Source code for pywind.utils

# coding=utf-8

# This is free and unencumbered software released into the public domain.
#
# Anyone is free to copy, modify, publish, use, compile, sell, or
# distribute this software, either in source code form or as a compiled
# binary, for any purpose, commercial or non-commercial, and by any
# means.

# In jurisdictions that recognize copyright laws, the author or authors
# of this software dedicate any and all copyright interest in the
# software to the public domain. We make this dedication for the benefit
# of the public at large and to the detriment of our heirs and
# successors. We intend this dedication to be an overt act of
# relinquishment in perpetuity of all present and future rights to this
# software under copyright law.
#
# THE SOFTWARE IS PROVIDED "AS IS", WITHOUT WARRANTY OF ANY KIND,
# EXPRESS OR IMPLIED, INCLUDING BUT NOT LIMITED TO THE WARRANTIES OF
# MERCHANTABILITY, FITNESS FOR A PARTICULAR PURPOSE AND NONINFRINGEMENT.
# IN NO EVENT SHALL THE AUTHORS BE LIABLE FOR ANY CLAIM, DAMAGES OR
# OTHER LIABILITY, WHETHER IN AN ACTION OF CONTRACT, TORT OR OTHERWISE,
# ARISING FROM, OUT OF OR IN CONNECTION WITH THE SOFTWARE OR THE USE OR
# OTHER DEALINGS IN THE SOFTWARE.
#
# For more information, please refer to <http://unlicense.org/>

"""
Utility functions used by more than one module within pywind.
"""

# pylint: disable=E1101

import sys
import argparse
from datetime import datetime, date
from lxml import etree
import requests


[docs]def get_or_post_a_url(url, post=False, **kwargs):
    """
    Use the requests library to either get or post to a specified URL.
    The return code is checked and exceptions raised if there has been
    a redirect or the status code is not 200.

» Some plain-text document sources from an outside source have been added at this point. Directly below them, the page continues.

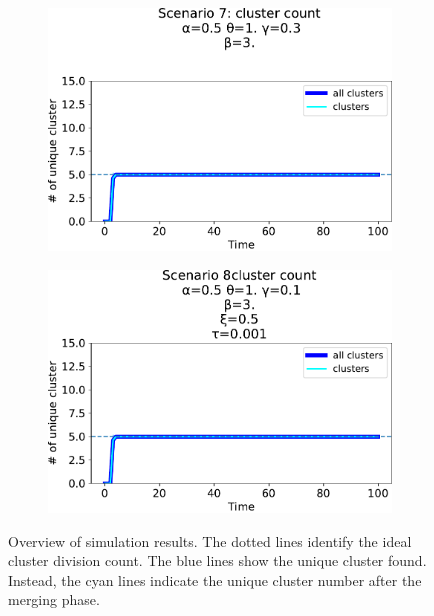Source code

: \begin{figure}[t]
\begin{subfigure}[b]{0.32\textwidth}
    \includegraphics[width=\textwidth]{papers/swarm-intelligence2021/img/simulations/standard-updatable_0_021_α-0.5_θ-1._γ-0.3_β-3._ω-0._ζ-0..pdf}
  \end{subfigure}
  \begin{subfigure}[b]{0.32\textwidth}
    \centering
    \includegraphics[width=\textwidth]{papers/swarm-intelligence2021/img/simulations/failScenario_0_021_α-0.5_θ-1._γ-0.1_β-3._ω-0._ζ-0._ξ-0.5_τ-0.001}
  \end{subfigure}
  \caption[Overview of simulation results in different clustering scenarios]{Overview of simulation results. 
  The dotted lines identify the ideal cluster division count. 
  The blue lines show the unique cluster found. 
  Instead, the cyan lines indicate the unique cluster number after the merging phase. 
  }
  \label{fig:overview-results}
\end{figure}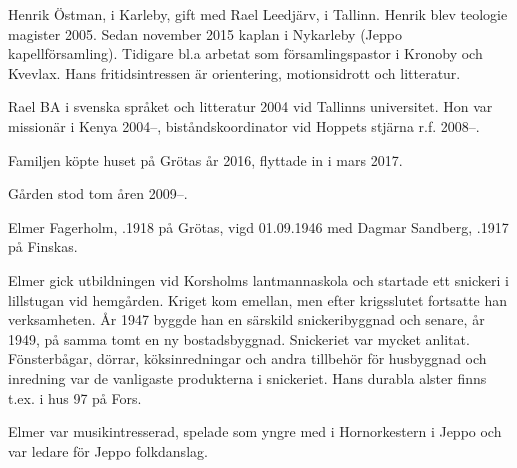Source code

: 


Henrik Östman,  i Karleby, gift med Rael Leedjärv,   i Tallinn. Henrik blev teologie magister 2005. Sedan november 2015 kaplan i Nykarleby (Jeppo kapellförsamling). Tidigare bl.a arbetat som församlingspastor i Kronoby och Kvevlax. Hans fritidsintressen är orientering, motionsidrott och litteratur.

Rael BA i svenska språket och litteratur 2004 vid Tallinns universitet. Hon var missionär i Kenya 2004--, biståndskoordinator vid Hoppets stjärna r.f. 2008--.
\begin{jhchildren}
  \item {}
  \item {}
\end{jhchildren}
Familjen köpte huset på Grötas år 2016, flyttade in i mars 2017.


Gården stod tom åren 2009--.\jhvspace{}


Elmer Fagerholm, .1918 på Grötas, vigd 01.09.1946 med Dagmar Sandberg, .1917 på Finskas.
\begin{jhchildren}
  \item {}
  \item {}
\end{jhchildren}

Elmer gick utbildningen vid Korsholms lantmannaskola och startade ett snickeri i lillstugan vid hemgården. Kriget kom emellan, men efter krigsslutet fortsatte han verksamheten. År 1947 byggde han en särskild snickeribyggnad och senare, år 1949, på samma tomt en ny bostadsbyggnad. Snickeriet var mycket anlitat. Fönsterbågar, dörrar, köksinredningar och andra tillbehör för husbyggnad och inredning var de vanligaste produkterna i snickeriet. Hans durabla alster finns t.ex. i hus 97 på Fors.

Elmer var musikintresserad, spelade som yngre med i Hornorkestern i Jeppo och var ledare för Jeppo folkdanslag.

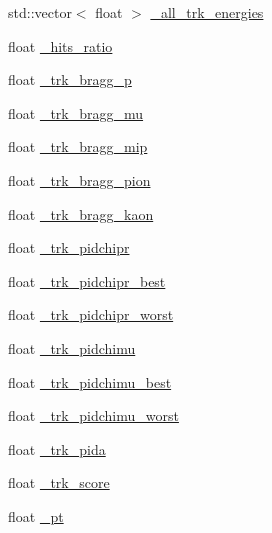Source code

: \begin{DoxyCompactItemize}
\item 
std\+::vector$<$ float $>$ \hyperlink{classselection_1_1CC0piNpSelection_af7caaefffdb29a2e1faa921507f0f253}{\+\_\+all\+\_\+trk\+\_\+energies}
\item 
float \hyperlink{classselection_1_1CC0piNpSelection_a32b43003c9168115bc94544049e439a2}{\+\_\+hits\+\_\+ratio}
\item 
float \hyperlink{classselection_1_1CC0piNpSelection_a52d578481ee7dd4fed45f8e3c8ed44da}{\+\_\+trk\+\_\+bragg\+\_\+p}
\item 
float \hyperlink{classselection_1_1CC0piNpSelection_a9e7b081beb0ef9129f15a7fb965276f1}{\+\_\+trk\+\_\+bragg\+\_\+mu}
\item 
float \hyperlink{classselection_1_1CC0piNpSelection_aec1e4d27216773ec40bc66ab5c217abc}{\+\_\+trk\+\_\+bragg\+\_\+mip}
\item 
float \hyperlink{classselection_1_1CC0piNpSelection_a5371981bb5f02024c2ba1d986541ffd9}{\+\_\+trk\+\_\+bragg\+\_\+pion}
\item 
float \hyperlink{classselection_1_1CC0piNpSelection_ac9b23583581239191762cfb60307fb78}{\+\_\+trk\+\_\+bragg\+\_\+kaon}
\item 
float \hyperlink{classselection_1_1CC0piNpSelection_a712eaf6dc6086f1be5705a3bbe5226fc}{\+\_\+trk\+\_\+pidchipr}
\item 
float \hyperlink{classselection_1_1CC0piNpSelection_aaf0a2841494bc52da55d267bc3c8db3d}{\+\_\+trk\+\_\+pidchipr\+\_\+best}
\item 
float \hyperlink{classselection_1_1CC0piNpSelection_a6c06ff43f89cbee19cf466b830a6fe38}{\+\_\+trk\+\_\+pidchipr\+\_\+worst}
\item 
float \hyperlink{classselection_1_1CC0piNpSelection_a74ddf5622f3ee32110e9342361020a89}{\+\_\+trk\+\_\+pidchimu}
\item 
float \hyperlink{classselection_1_1CC0piNpSelection_a04216d0564f79f3c4a267130cd70e753}{\+\_\+trk\+\_\+pidchimu\+\_\+best}
\item 
float \hyperlink{classselection_1_1CC0piNpSelection_a9e88e0ae759d19106d964c13926fba4b}{\+\_\+trk\+\_\+pidchimu\+\_\+worst}
\item 
float \hyperlink{classselection_1_1CC0piNpSelection_af0fe49227e33b3f46015a821de58ba1f}{\+\_\+trk\+\_\+pida}
\item 
float \hyperlink{classselection_1_1CC0piNpSelection_a72517a224dc19f95faef3efde9a999d1}{\+\_\+trk\+\_\+score}
\item 
float \hyperlink{classselection_1_1CC0piNpSelection_a98281b58b33ff8c03fa9b00f3f3baa06}{\+\_\+pt}

\end{DoxyCompactItemize}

    :param url: The URL to be used.
    :param post: True if the request should be a POST. Default is False which results in a
                 GET request.
    :param kwargs: Optional keyword arguments that are passed directly to the requests call.
    :returns: The requests object is returned if all checks pass.
    :rtype: :class:`requests.Response`
    :raises: Raises :exc:`Exception` for various errors.

    .. :note:: Normally the returned URL is compared with the URL requested. In cases \
    where this may change using the :param:ignore_url_check=True parameter will avoid this \
    check. It will not be passed to requests.

    Example

    .. :code:: python

    >>> from pywind.utils import get_or_post_a_url
    >>> qry = {'q': 'rst document formatting'}
    >>> response = get_or_post_a_url('http://www.google.com/search', params=qry)
    >>> response.content
    ...

    """
    ignore_req_check = kwargs.pop('ignore_url_check', False)

    try:
        if post:
            req = requests.post(url, **kwargs)
        else:
            req = requests.get(url, **kwargs)
    except requests.exceptions.SSLError as err:
        raise Exception("SSL Error\n  Error: {}\n    URL: {}".
                        format(err.message[0], url))
    except requests.exceptions.ConnectionError:
        raise Exception("Unable to connect to the server.\nURL: {}".
                        format(url))
    if req.status_code != 200:
        raise Exception("Request was completed, but status code is not 200.\n"+
                        "URL: {}\nStatus Code: {}".format(url, req.status_code))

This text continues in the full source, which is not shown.